Agriculture was the mainstay of Alamo's economy for many years, and still continues to be a major economic influence.
Though today's local economy is not as dependent on agriculture as it was 50 years ago, agribusiness still forms the base of the region's economy.
For all but one year since 1993, crops have made up more than 80 percent of total cash receipts for agriculture in the Valley. In 1995, when south Texas farmers were devastated by problems with the beet armyworm and a drought that would continue through this year, the percentage dropped slightly to 78 percent.
During the last five years total agricultural cash receipts in the region have averaged more than $522 million a year, and about $460 million a year of that total came from crops.
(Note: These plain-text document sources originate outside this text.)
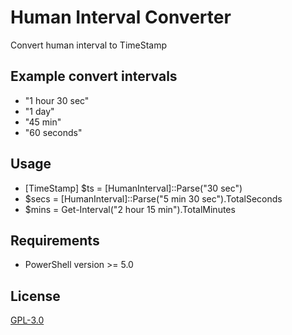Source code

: # Human Interval Converter
Convert human interval to TimeStamp

## Example convert intervals
* "1 hour 30 sec"
* "1 day"
* "45 min"
* "60 seconds"

## Usage
* [TimeStamp] $ts = [HumanInterval]::Parse("30 sec")
* $secs = [HumanInterval]::Parse("5 min 30 sec").TotalSeconds
* $mins = Get-Interval("2 hour 15 min").TotalMinutes

## Requirements
* PowerShell version >= 5.0

## License
[GPL-3.0](https://github.com/Quake4/HumanInterval/blob/master/LICENSE)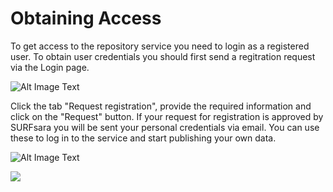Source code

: # Obtaining Access

To get access to the repository service you need to login as a registered user. To obtain user credentials you should first send a regitration request via the Login page.

<!-- <img src="img/login.png" style="max-width:100%"> -->

![Alt Image Text](img/login.png)

Click the tab "Request registration", provide the required information and click on the "Request" button. If your request for registration is approved by SURFsara you will be sent your personal credentials via email. You can use these to log in to the service and start publishing your own data.

![Alt Image Text](img/create_account.png)

<img src="img/create_account.png" style="max-width:100%">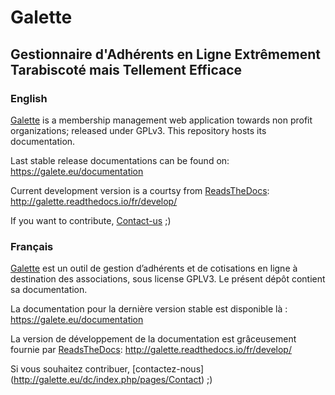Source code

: # Galette
## Gestionnaire d'Adhérents en Ligne Extrêmement Tarabiscoté mais Tellement Efficace

### English

[Galette](https://galette.eu) is a membership management web application towards non profit organizations; released under GPLv3.
This repository hosts its documentation.

Last stable release documentations can be found on:
https://galete.eu/documentation

Current development version is a courtsy from [ReadsTheDocs](https://readthedocs.io):
http://galette.readthedocs.io/fr/develop/

If you want to contribute, [Contact-us](http://galette.eu/dc/index.php/pages/Contact) ;)

### Français

[Galette](https://galette.eu) est un outil de gestion d’adhérents et de cotisations en ligne à destination des associations, sous license GPLV3.
Le présent dépôt contient sa documentation.

La documentation pour la dernière version stable est disponible là :
https://galete.eu/documentation

La version de développement de la documentation est grâceusement fournie par [ReadsTheDocs](https://readthedocs.io):
http://galette.readthedocs.io/fr/develop/

Si vous souhaitez contribuer, [contactez-nous] (http://galette.eu/dc/index.php/pages/Contact) ;)
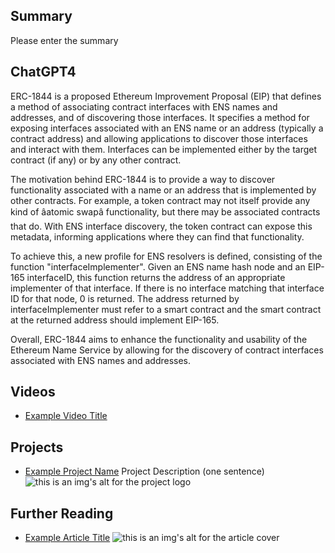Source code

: ## Summary

Please enter the summary

## ChatGPT4

ERC-1844 is a proposed Ethereum Improvement Proposal (EIP) that defines a method of associating contract interfaces with ENS names and addresses, and of discovering those interfaces. It specifies a method for exposing interfaces associated with an ENS name or an address (typically a contract address) and allowing applications to discover those interfaces and interact with them. Interfaces can be implemented either by the target contract (if any) or by any other contract. 

The motivation behind ERC-1844 is to provide a way to discover functionality associated with a name or an address that is implemented by other contracts. For example, a token contract may not itself provide any kind of âatomic swapâ functionality, but there may be associated contracts that do. With ENS interface discovery, the token contract can expose this metadata, informing applications where they can find that functionality.

To achieve this, a new profile for ENS resolvers is defined, consisting of the function "interfaceImplementer". Given an ENS name hash node and an EIP-165 interfaceID, this function returns the address of an appropriate implementer of that interface. If there is no interface matching that interface ID for that node, 0 is returned. The address returned by interfaceImplementer must refer to a smart contract and the smart contract at the returned address should implement EIP-165.

Overall, ERC-1844 aims to enhance the functionality and usability of the Ethereum Name Service by allowing for the discovery of contract interfaces associated with ENS names and addresses.

## Videos

- [Example Video Title](https://www.youtube.com/watch?v=TDGq4aeevgY)

## Projects

- [Example Project Name](https://xxxx.xxx/xxxxx) Project Description (one sentence) ![this is an img's alt for the project logo](https://xxxx.xxx/project-logo.xxx)

## Further Reading

- [Example Article Title](https://xxxx.xxx/xxxxx) ![this is an img's alt for the article cover](https://xxxx.xxx/article-cover.xxx)
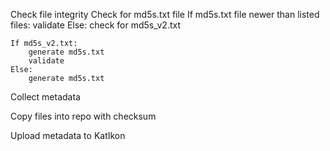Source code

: 

Check file integrity
    Check for md5s.txt file
    If md5s.txt file newer than listed files:
        validate
    Else:
        check for md5s_v2.txt

    If md5s_v2.txt:
        generate md5s.txt
        validate
    Else:
        generate md5s.txt

Collect metadata


Copy files into repo with checksum

Upload metadata to KatIkon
The Rio Grande Valley is the center for the production of fruits and vegetables in Texas. The fertile land and temperate climate allow for long productive growing seasons. Of all the commodities grown in the region -- vegetables, cotton and sorghum are the big money crops year in and year out. Cotton and sorghum are the top field crops grown in the Valley.
Over the last five years, beef cattle have made up an average of 99 percent of total livestock cash receipts in the Valley. That is an average value of more than $77 million a year.
For agricultural interests, Alamo and the Rio Grande Valley offer many benefits, which include a long growing season, mild year-round temperatures, and a good size agricultural manual labor source from which to draw.